A marvelous shocker, with some expert use of wild or off-camera sound (a violin playing, thunder, etc.).

It really comes to life with some startling images, an ape’s hand extinguishing a candle, then appearing through a headboard to strangle a sleeping lady.

Fine performances by Mischa Auer and Sleep ‘n Eat (Willie Best) amidst a sterling cast (Sheldon Lewis notably glowers like a champion).

Erle Stanley Gardner may have composed a variant, “The Case of the Grinning Gorilla”, to judge by the series episode of Perry Mason with that title (director Jesse Hibbs, writer Jackson Gillis).

Our title is suggested by the script, old Mr. Earlton complains of his “lifeless limbs,” and an ape’s wild screams are heard.


The Vampire Bat

The joke was lost on A.D.S. of the New York Times, who pooh-poohed in Gotham splendor without seeing what it was exactly the evil doctor was growing in his lab, certainly not a ruby heart that beats but what appears to be a palpitating sponge in an aquarium tank.

Lionel Atwill for this, Melvyn Douglas the inspector, Fay Wray the girl.

Someone is draining villagers of blood, all gone in minutes with two puncture wounds on the neck. The inspector pooh-poohs vampires, werewolves even, touted by the credulous folk.

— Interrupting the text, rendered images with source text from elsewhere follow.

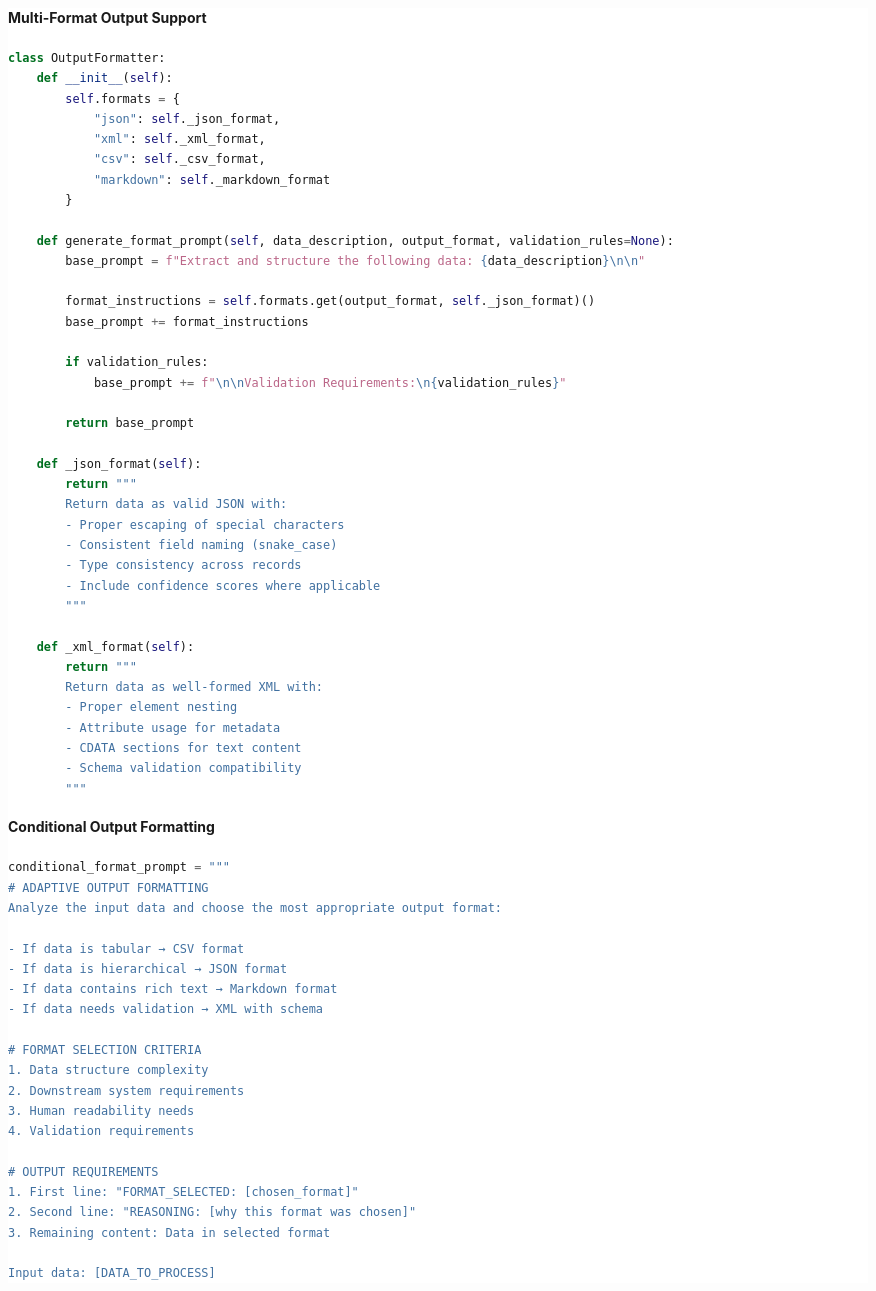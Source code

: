 #### Multi-Format Output Support
```python
class OutputFormatter:
    def __init__(self):
        self.formats = {
            "json": self._json_format,
            "xml": self._xml_format,
            "csv": self._csv_format,
            "markdown": self._markdown_format
        }
    
    def generate_format_prompt(self, data_description, output_format, validation_rules=None):
        base_prompt = f"Extract and structure the following data: {data_description}\n\n"
        
        format_instructions = self.formats.get(output_format, self._json_format)()
        base_prompt += format_instructions
        
        if validation_rules:
            base_prompt += f"\n\nValidation Requirements:\n{validation_rules}"
        
        return base_prompt
    
    def _json_format(self):
        return """
        Return data as valid JSON with:
        - Proper escaping of special characters
        - Consistent field naming (snake_case)
        - Type consistency across records
        - Include confidence scores where applicable
        """
    
    def _xml_format(self):
        return """
        Return data as well-formed XML with:
        - Proper element nesting
        - Attribute usage for metadata
        - CDATA sections for text content
        - Schema validation compatibility
        """
```

#### Conditional Output Formatting
```python
conditional_format_prompt = """
# ADAPTIVE OUTPUT FORMATTING
Analyze the input data and choose the most appropriate output format:

- If data is tabular → CSV format
- If data is hierarchical → JSON format  
- If data contains rich text → Markdown format
- If data needs validation → XML with schema

# FORMAT SELECTION CRITERIA
1. Data structure complexity
2. Downstream system requirements
3. Human readability needs
4. Validation requirements

# OUTPUT REQUIREMENTS
1. First line: "FORMAT_SELECTED: [chosen_format]"
2. Second line: "REASONING: [why this format was chosen]"
3. Remaining content: Data in selected format

Input data: [DATA_TO_PROCESS]
```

The girl’s Aunt Gussie clings to the doctor out of arrant hypochondria, salicylic acid can be mispronounced amusingly, he gives her Epsom salts as a parting shot.

The fine point is the turning of Emil’s mind as he realizes he’s being thrown to the police, he who did the doctor’s telepathic bidding, another husk.


The Pilgrimage Play

The script drives home the world well lost in a culmination at the Last Supper, after the composition by Leonardo, and in the final scene on the Mount of Olives, ending with Jesus telling his followers, “I am with you always, even to the end of the world.” This now changes to a pan across the starry skies, to give a conclusion not unlike that of Jack Arnold’s The Incredible Shrinking Man.

On the other hand, the script excels in delineating the Roman and Jewish authorities. Herod says, “I have hearkened enough to the bitterness of thine accusations. I will test the temper of the people,” and with the camera on him in his official capacity, in a medium shot of the dais and Jesus, these are words worth a thousand pictures.

Jesus enters Jerusalem in a shot anticipating Tony Richardson’s Laughter in the Dark, riding an ass across the upper part of the screen, while well-wishers wave palm branches below in parallel movement. He is brought bound unto Caiaphas to the accompaniment of a comical little march echoing Barney Fife’s War on Crime.